- **Data shown**
****************************************

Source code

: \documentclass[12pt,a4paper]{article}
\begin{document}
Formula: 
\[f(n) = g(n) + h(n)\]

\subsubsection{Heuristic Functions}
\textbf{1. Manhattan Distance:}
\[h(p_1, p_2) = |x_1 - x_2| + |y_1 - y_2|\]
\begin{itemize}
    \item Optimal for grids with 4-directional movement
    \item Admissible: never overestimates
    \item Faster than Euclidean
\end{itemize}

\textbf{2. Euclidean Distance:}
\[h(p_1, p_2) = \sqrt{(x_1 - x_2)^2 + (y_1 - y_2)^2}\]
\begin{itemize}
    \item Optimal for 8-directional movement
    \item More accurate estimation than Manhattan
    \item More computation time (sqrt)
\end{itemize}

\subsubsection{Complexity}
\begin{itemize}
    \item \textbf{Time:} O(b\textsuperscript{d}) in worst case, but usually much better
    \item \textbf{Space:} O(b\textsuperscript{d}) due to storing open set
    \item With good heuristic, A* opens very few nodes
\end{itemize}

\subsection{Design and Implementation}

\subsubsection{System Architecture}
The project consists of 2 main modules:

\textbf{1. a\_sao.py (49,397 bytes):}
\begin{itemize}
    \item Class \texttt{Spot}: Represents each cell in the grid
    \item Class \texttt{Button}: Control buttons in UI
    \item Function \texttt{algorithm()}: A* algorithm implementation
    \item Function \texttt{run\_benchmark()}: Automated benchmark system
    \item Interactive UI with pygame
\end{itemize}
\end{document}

****************************************

- **Your objective**
All records shown above are to be repeated exactly.

- **Written answer**
Source code

: \documentclass[12pt,a4paper]{article}
\begin{document}
Formula: 
\[f(n) = g(n) + h(n)\]

\subsubsection{Heuristic Functions}
\textbf{1. Manhattan Distance:}
\[h(p_1, p_2) = |x_1 - x_2| + |y_1 - y_2|\]
\begin{itemize}
    \item Optimal for grids with 4-directional movement
    \item Admissible: never overestimates
    \item Faster than Euclidean
\end{itemize}

\textbf{2. Euclidean Distance:}
\[h(p_1, p_2) = \sqrt{(x_1 - x_2)^2 + (y_1 - y_2)^2}\]
\begin{itemize}
    \item Optimal for 8-directional movement
    \item More accurate estimation than Manhattan
    \item More computation time (sqrt)
\end{itemize}

\subsubsection{Complexity}
\begin{itemize}
    \item \textbf{Time:} O(b\textsuperscript{d}) in worst case, but usually much better
    \item \textbf{Space:} O(b\textsuperscript{d}) due to storing open set
    \item With good heuristic, A* opens very few nodes
\end{itemize}

\subsection{Design and Implementation}

\subsubsection{System Architecture}
The project consists of 2 main modules:

\textbf{1. a\_sao.py (49,397 bytes):}
\begin{itemize}
    \item Class \texttt{Spot}: Represents each cell in the grid
    \item Class \texttt{Button}: Control buttons in UI
    \item Function \texttt{algorithm()}: A* algorithm implementation
    \item Function \texttt{run\_benchmark()}: Automated benchmark system
    \item Interactive UI with pygame
\end{itemize}
\end{document}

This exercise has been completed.